• WORK ITEM
For each entry, output its words exactly and leave any picture behind.

Records drawn from a dataset:
════

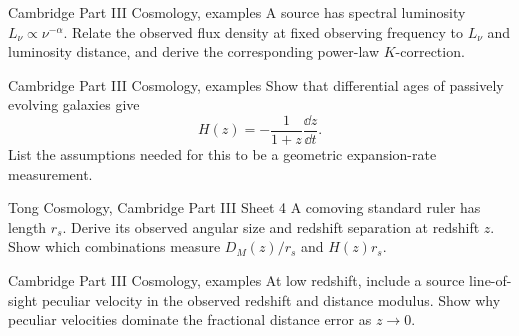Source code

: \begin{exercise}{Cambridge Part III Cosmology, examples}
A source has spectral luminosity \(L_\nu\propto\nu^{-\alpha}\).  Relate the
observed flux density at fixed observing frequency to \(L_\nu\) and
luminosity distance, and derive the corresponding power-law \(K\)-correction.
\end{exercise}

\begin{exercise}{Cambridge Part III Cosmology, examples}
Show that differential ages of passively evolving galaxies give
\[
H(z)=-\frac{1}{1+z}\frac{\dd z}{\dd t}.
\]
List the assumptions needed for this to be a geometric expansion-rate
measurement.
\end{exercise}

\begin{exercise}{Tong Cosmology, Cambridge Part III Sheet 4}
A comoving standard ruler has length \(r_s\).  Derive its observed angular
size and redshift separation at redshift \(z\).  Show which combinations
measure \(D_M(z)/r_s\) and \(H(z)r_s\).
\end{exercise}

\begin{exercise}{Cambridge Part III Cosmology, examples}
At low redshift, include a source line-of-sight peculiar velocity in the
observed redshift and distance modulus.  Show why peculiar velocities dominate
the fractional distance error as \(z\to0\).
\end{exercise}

════

• SOLUTION TO THIS EXERCISE
Source code

: \begin{exercise}{Cambridge Part III Cosmology, examples}
A source has spectral luminosity \(L_\nu\propto\nu^{-\alpha}\).  Relate the
observed flux density at fixed observing frequency to \(L_\nu\) and
luminosity distance, and derive the corresponding power-law \(K\)-correction.
\end{exercise}

\begin{exercise}{Cambridge Part III Cosmology, examples}
Show that differential ages of passively evolving galaxies give
\[
H(z)=-\frac{1}{1+z}\frac{\dd z}{\dd t}.
\]
List the assumptions needed for this to be a geometric expansion-rate
measurement.
\end{exercise}

\begin{exercise}{Tong Cosmology, Cambridge Part III Sheet 4}
A comoving standard ruler has length \(r_s\).  Derive its observed angular
size and redshift separation at redshift \(z\).  Show which combinations
measure \(D_M(z)/r_s\) and \(H(z)r_s\).
\end{exercise}

\begin{exercise}{Cambridge Part III Cosmology, examples}
At low redshift, include a source line-of-sight peculiar velocity in the
observed redshift and distance modulus.  Show why peculiar velocities dominate
the fractional distance error as \(z\to0\).
\end{exercise}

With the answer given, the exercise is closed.